**Work order**
Check each line below for "localStorage" and say how many have it, with no other words.

**Pictures paired with source code**
________

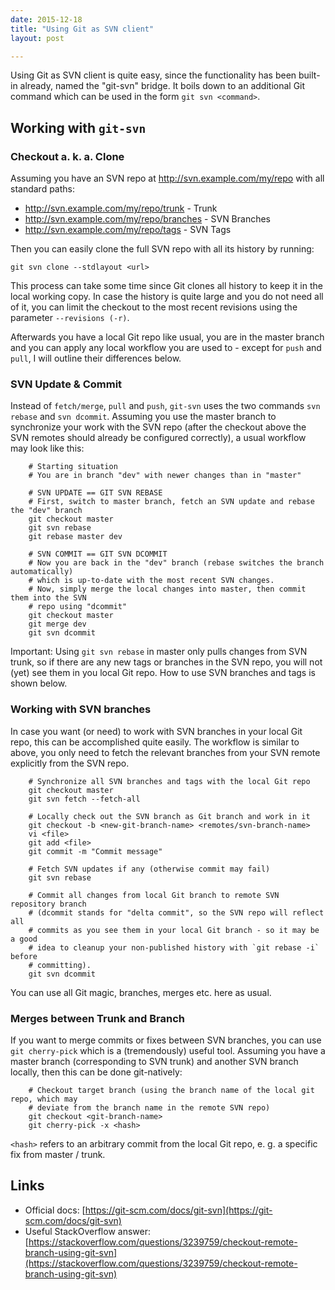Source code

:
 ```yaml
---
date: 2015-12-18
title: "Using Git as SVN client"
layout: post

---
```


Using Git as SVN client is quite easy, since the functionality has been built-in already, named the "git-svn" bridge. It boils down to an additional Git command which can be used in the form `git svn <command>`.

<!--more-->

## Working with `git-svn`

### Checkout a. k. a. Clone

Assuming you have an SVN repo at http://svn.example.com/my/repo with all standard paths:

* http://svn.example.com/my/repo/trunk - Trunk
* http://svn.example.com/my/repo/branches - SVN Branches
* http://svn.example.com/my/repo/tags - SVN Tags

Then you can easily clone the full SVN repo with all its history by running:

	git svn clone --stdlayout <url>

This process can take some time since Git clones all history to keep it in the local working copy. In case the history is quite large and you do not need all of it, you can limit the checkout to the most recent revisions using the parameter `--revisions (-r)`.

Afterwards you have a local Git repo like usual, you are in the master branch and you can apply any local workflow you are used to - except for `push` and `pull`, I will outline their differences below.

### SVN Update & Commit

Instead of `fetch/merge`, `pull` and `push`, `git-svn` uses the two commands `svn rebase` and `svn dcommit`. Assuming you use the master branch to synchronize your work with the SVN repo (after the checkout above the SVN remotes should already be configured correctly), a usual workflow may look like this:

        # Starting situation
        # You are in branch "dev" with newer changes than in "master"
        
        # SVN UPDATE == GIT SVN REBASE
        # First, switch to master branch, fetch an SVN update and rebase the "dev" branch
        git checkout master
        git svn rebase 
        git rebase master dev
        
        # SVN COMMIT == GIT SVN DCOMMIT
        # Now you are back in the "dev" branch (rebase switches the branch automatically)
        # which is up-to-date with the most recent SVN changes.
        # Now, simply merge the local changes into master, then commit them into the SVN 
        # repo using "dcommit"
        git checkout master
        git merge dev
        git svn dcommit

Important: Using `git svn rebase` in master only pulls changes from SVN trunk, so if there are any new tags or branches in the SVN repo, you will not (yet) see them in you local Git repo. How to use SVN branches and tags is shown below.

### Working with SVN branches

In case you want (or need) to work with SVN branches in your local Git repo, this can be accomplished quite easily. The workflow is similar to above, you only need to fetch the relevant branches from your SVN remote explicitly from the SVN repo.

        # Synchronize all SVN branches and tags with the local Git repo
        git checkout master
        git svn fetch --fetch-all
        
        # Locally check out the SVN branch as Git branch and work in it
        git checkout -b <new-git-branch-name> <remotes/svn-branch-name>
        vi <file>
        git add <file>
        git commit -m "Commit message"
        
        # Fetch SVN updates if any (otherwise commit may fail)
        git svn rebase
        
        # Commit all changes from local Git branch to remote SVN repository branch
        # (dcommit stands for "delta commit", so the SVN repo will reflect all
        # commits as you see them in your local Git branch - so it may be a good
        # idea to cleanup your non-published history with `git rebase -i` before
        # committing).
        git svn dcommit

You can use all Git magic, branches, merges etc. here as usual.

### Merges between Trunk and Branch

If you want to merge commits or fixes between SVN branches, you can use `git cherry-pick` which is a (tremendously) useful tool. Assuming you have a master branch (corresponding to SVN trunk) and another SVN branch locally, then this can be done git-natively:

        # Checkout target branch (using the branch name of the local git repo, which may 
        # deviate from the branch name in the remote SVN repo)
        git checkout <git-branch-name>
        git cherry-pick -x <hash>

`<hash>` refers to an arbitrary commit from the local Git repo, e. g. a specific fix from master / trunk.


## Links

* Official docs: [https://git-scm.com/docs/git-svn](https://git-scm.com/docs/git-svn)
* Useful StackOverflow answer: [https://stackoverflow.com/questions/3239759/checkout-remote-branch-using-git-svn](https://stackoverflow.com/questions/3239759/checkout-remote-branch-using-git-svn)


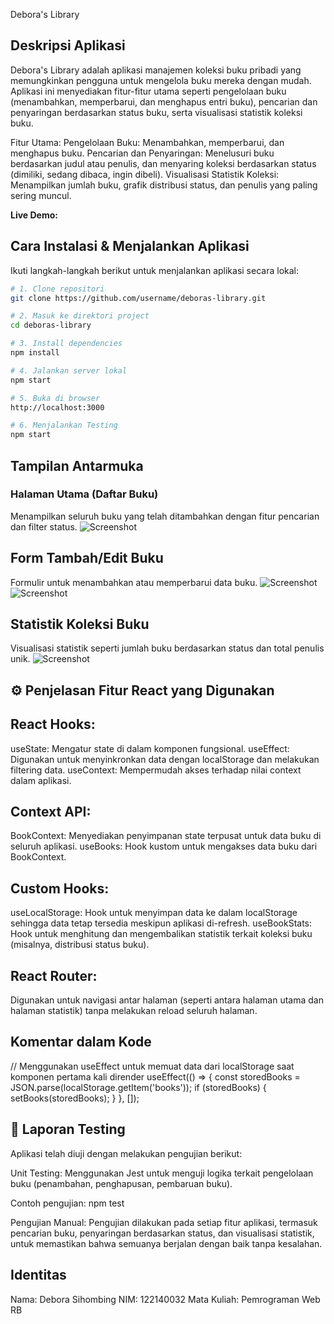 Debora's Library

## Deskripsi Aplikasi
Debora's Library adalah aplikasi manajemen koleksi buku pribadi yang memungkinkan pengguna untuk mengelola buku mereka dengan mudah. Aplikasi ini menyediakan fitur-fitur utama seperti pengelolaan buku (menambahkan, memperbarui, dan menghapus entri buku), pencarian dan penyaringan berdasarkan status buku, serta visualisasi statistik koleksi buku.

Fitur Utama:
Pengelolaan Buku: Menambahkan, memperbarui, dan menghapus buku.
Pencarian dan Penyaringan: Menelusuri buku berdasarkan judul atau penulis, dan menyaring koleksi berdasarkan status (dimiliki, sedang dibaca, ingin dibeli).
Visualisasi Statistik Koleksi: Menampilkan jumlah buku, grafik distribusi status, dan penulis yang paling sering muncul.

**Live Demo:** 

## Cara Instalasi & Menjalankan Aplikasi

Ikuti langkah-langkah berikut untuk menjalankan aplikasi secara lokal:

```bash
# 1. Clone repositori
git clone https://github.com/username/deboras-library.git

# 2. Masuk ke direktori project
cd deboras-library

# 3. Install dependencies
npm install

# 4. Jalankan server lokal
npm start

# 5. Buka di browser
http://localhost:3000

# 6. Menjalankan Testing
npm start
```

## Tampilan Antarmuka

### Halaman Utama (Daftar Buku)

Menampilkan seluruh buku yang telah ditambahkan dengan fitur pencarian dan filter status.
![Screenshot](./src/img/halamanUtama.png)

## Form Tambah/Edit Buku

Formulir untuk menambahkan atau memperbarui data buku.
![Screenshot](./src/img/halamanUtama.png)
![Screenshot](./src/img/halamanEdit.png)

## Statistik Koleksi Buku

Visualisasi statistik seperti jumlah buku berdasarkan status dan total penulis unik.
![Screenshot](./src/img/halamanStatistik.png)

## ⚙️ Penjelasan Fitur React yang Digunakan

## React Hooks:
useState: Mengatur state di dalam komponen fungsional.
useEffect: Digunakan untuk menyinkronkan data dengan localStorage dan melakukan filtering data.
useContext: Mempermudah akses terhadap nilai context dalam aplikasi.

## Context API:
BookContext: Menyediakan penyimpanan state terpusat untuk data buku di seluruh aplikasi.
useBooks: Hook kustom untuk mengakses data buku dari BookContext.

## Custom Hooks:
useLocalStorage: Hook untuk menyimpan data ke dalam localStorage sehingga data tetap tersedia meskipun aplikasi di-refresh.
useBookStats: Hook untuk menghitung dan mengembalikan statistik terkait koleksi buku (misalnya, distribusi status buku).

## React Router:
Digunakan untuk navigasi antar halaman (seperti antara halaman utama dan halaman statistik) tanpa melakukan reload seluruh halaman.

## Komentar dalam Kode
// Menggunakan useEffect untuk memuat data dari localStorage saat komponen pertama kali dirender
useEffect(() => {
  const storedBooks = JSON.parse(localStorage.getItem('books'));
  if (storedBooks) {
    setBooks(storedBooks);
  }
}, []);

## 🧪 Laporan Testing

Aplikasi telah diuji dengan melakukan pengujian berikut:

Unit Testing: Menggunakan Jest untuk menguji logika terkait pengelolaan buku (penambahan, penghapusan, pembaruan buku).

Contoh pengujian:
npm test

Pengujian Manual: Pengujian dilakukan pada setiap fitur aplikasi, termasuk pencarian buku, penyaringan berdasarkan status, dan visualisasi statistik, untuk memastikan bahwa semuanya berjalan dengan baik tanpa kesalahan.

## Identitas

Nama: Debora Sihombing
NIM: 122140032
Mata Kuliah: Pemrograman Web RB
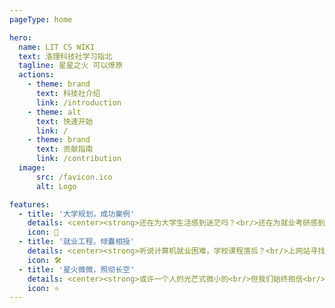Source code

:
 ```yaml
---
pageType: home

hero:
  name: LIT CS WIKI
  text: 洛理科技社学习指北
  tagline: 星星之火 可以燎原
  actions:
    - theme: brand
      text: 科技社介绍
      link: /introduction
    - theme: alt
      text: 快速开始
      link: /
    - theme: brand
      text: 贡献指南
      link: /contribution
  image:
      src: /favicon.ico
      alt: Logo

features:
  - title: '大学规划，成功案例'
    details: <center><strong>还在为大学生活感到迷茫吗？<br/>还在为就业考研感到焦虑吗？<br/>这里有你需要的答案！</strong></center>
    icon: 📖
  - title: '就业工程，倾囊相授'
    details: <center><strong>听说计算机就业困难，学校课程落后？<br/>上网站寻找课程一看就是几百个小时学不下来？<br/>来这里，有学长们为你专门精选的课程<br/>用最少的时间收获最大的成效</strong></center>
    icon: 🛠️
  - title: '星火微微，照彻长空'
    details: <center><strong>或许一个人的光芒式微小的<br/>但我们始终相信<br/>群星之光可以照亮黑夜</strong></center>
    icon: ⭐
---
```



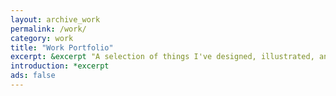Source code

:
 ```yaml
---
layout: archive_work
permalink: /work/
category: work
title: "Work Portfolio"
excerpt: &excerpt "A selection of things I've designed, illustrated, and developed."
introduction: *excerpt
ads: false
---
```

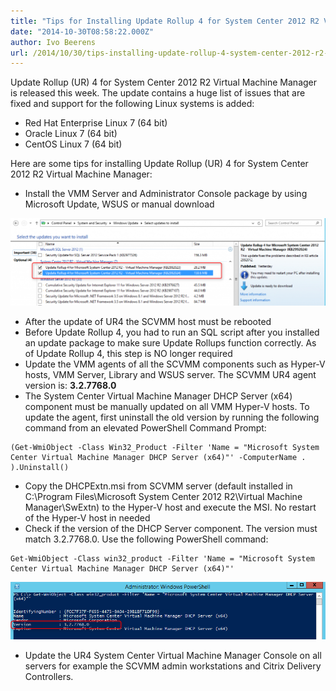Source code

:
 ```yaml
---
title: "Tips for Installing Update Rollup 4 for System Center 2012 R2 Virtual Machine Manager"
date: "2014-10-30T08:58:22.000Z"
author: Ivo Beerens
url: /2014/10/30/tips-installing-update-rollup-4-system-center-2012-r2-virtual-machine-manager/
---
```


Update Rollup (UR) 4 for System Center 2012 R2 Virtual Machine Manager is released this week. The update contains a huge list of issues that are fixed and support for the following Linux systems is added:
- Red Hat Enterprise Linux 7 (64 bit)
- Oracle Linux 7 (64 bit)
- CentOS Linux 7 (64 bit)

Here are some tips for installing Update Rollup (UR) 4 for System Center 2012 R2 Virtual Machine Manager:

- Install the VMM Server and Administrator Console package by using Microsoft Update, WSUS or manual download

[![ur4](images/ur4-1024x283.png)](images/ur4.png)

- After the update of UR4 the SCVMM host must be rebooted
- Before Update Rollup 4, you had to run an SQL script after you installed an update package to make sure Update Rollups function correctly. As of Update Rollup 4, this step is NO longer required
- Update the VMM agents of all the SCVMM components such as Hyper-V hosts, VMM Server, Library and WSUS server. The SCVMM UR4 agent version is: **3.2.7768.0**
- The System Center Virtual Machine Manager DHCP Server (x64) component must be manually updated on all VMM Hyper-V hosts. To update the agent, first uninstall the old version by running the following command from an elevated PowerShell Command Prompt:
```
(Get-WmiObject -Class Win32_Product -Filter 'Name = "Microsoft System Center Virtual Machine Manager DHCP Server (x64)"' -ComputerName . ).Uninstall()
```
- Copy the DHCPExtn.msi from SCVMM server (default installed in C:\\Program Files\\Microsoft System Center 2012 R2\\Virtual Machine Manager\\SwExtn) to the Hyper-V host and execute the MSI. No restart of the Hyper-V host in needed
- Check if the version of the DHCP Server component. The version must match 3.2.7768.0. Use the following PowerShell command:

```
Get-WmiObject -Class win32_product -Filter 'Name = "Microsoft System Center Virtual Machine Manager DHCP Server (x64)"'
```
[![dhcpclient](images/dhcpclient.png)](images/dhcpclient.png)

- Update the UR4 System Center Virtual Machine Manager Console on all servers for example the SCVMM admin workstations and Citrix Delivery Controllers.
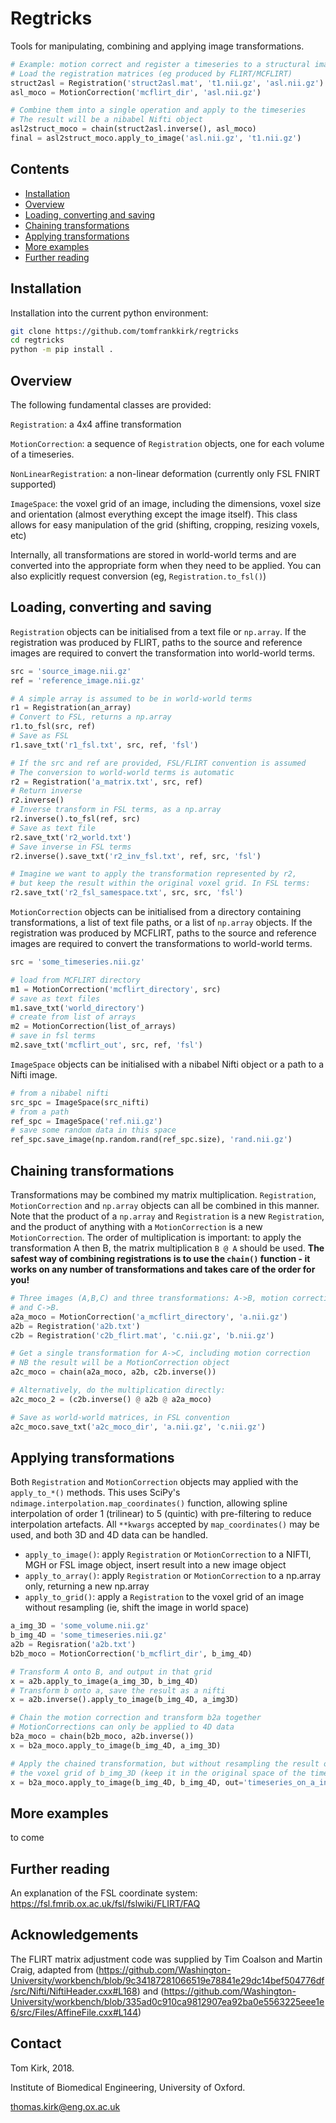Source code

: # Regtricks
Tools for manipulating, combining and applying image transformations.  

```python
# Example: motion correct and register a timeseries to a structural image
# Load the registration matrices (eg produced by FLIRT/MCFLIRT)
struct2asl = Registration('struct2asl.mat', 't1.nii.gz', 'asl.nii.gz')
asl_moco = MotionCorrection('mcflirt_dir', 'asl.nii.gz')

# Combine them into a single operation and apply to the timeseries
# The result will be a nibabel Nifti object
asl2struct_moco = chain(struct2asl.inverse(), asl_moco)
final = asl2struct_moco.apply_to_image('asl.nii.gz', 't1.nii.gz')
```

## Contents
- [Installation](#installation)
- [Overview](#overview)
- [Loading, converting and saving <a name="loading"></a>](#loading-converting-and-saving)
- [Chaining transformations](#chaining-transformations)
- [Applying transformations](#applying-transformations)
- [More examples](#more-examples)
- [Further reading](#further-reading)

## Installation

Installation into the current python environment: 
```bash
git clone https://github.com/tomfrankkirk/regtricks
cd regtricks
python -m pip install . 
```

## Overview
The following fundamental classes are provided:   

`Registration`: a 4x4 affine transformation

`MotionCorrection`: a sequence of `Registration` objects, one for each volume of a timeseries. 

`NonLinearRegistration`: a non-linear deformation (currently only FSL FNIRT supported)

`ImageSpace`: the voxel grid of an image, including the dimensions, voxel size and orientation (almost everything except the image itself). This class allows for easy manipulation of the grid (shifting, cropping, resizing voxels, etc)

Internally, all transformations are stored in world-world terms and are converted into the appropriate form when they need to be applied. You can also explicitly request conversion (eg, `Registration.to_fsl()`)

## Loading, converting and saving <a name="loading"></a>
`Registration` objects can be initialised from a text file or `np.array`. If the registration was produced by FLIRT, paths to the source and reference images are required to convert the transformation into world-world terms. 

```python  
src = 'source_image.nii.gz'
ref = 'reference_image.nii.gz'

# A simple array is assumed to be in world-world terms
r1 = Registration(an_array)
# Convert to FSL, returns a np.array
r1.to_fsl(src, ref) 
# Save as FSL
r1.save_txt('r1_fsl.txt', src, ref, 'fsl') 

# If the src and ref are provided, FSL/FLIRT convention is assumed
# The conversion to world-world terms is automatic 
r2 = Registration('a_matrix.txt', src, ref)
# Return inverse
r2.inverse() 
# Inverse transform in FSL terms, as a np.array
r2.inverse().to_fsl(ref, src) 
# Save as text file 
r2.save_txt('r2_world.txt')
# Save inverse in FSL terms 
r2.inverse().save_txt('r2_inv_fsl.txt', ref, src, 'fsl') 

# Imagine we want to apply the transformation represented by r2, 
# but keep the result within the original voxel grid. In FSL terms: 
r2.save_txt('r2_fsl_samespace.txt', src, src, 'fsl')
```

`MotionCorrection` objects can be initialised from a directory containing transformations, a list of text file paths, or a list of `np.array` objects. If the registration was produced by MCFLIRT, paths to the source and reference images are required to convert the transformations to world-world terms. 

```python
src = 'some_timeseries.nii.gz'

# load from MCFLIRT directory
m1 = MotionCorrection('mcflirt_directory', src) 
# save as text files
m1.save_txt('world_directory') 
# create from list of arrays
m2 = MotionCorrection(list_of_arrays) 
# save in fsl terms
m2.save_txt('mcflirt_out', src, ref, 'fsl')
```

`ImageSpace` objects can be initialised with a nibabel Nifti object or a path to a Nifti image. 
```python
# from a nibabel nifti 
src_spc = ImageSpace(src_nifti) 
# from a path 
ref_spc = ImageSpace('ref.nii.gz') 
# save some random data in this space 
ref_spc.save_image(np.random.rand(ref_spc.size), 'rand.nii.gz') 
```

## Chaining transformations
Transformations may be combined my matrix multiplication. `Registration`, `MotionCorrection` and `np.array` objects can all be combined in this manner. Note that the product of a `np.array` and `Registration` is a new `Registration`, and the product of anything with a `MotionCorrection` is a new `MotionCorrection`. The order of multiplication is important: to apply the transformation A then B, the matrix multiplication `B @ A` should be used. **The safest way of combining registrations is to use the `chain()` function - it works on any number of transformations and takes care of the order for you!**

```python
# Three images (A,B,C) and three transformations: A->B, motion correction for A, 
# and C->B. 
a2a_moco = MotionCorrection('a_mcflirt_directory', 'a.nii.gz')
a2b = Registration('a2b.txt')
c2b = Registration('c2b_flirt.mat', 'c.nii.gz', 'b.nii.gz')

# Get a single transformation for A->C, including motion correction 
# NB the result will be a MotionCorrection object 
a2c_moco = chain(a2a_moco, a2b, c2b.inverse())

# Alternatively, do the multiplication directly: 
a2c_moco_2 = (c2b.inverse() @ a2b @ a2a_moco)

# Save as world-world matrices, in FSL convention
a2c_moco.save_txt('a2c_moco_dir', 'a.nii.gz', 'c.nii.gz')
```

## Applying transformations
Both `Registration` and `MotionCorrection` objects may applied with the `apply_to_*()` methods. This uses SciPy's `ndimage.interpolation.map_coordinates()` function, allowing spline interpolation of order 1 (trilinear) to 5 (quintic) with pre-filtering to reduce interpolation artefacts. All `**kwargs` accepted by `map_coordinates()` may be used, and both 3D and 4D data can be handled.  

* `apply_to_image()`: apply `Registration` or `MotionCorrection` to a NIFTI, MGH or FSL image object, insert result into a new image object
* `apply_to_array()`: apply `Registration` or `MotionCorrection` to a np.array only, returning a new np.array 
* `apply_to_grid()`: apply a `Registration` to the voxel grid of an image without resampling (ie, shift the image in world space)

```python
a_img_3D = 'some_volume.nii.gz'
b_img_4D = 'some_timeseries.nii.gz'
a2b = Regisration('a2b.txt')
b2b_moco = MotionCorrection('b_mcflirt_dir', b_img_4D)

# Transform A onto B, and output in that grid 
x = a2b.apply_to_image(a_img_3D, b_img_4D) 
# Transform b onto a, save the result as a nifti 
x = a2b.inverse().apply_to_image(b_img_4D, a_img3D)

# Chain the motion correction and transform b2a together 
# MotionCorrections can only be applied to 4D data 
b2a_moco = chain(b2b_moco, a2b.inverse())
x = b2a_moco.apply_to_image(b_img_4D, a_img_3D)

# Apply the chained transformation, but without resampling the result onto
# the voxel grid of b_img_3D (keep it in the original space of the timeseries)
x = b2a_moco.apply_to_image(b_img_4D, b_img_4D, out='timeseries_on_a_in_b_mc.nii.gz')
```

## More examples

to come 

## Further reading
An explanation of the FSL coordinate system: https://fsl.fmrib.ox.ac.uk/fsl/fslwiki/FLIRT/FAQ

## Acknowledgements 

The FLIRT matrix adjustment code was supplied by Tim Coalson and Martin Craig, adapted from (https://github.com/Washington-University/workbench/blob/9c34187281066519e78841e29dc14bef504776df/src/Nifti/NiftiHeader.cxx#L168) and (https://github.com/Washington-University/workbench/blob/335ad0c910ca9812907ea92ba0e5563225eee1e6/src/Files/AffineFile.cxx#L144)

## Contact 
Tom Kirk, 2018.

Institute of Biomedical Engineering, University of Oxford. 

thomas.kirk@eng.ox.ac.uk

________

**Response area**
4